<<<<

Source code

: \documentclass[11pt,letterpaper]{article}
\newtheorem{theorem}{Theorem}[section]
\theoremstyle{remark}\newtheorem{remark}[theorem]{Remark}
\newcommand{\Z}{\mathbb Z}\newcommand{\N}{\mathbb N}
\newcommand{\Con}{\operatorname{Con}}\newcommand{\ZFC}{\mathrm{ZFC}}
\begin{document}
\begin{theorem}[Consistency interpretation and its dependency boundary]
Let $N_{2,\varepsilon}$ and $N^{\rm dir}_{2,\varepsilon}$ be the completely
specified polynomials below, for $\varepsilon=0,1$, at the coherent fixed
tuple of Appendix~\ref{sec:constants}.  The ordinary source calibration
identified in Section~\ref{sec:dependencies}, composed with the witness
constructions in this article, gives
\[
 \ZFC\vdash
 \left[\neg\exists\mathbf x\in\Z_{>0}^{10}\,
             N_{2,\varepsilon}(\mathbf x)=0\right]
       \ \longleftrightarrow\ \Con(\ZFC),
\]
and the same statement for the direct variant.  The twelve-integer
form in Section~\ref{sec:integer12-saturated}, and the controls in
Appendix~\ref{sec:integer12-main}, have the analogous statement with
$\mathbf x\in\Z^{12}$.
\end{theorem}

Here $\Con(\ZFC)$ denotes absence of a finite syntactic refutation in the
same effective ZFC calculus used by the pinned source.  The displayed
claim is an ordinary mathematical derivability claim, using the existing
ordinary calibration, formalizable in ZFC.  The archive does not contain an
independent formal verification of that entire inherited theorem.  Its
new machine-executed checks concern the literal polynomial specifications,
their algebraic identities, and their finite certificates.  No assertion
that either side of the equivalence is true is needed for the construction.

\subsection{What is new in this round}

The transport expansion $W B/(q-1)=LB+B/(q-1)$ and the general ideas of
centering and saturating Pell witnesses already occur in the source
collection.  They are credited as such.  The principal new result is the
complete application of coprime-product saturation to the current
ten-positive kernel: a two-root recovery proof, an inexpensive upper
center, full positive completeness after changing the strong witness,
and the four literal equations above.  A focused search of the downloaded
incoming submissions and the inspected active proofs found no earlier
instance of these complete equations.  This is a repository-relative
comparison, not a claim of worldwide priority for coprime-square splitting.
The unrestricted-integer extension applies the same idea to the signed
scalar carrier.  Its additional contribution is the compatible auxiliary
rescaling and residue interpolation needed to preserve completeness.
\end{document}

>>>>

TASK TO CARRY OUT
Set down the whole listing again. Keep every word as it is.

RESPONSE TO THIS EXERCISE
Source code

: \documentclass[11pt,letterpaper]{article}
\newtheorem{theorem}{Theorem}[section]
\theoremstyle{remark}\newtheorem{remark}[theorem]{Remark}
\newcommand{\Z}{\mathbb Z}\newcommand{\N}{\mathbb N}
\newcommand{\Con}{\operatorname{Con}}\newcommand{\ZFC}{\mathrm{ZFC}}
\begin{document}
\begin{theorem}[Consistency interpretation and its dependency boundary]
Let $N_{2,\varepsilon}$ and $N^{\rm dir}_{2,\varepsilon}$ be the completely
specified polynomials below, for $\varepsilon=0,1$, at the coherent fixed
tuple of Appendix~\ref{sec:constants}.  The ordinary source calibration
identified in Section~\ref{sec:dependencies}, composed with the witness
constructions in this article, gives
\[
 \ZFC\vdash
 \left[\neg\exists\mathbf x\in\Z_{>0}^{10}\,
             N_{2,\varepsilon}(\mathbf x)=0\right]
       \ \longleftrightarrow\ \Con(\ZFC),
\]
and the same statement for the direct variant.  The twelve-integer
form in Section~\ref{sec:integer12-saturated}, and the controls in
Appendix~\ref{sec:integer12-main}, have the analogous statement with
$\mathbf x\in\Z^{12}$.
\end{theorem}

Here $\Con(\ZFC)$ denotes absence of a finite syntactic refutation in the
same effective ZFC calculus used by the pinned source.  The displayed
claim is an ordinary mathematical derivability claim, using the existing
ordinary calibration, formalizable in ZFC.  The archive does not contain an
independent formal verification of that entire inherited theorem.  Its
new machine-executed checks concern the literal polynomial specifications,
their algebraic identities, and their finite certificates.  No assertion
that either side of the equivalence is true is needed for the construction.

\subsection{What is new in this round}

The transport expansion $W B/(q-1)=LB+B/(q-1)$ and the general ideas of
centering and saturating Pell witnesses already occur in the source
collection.  They are credited as such.  The principal new result is the
complete application of coprime-product saturation to the current
ten-positive kernel: a two-root recovery proof, an inexpensive upper
center, full positive completeness after changing the strong witness,
and the four literal equations above.  A focused search of the downloaded
incoming submissions and the inspected active proofs found no earlier
instance of these complete equations.  This is a repository-relative
comparison, not a claim of worldwide priority for coprime-square splitting.
The unrestricted-integer extension applies the same idea to the signed
scalar carrier.  Its additional contribution is the compatible auxiliary
rescaling and residue interpolation needed to preserve completeness.
\end{document}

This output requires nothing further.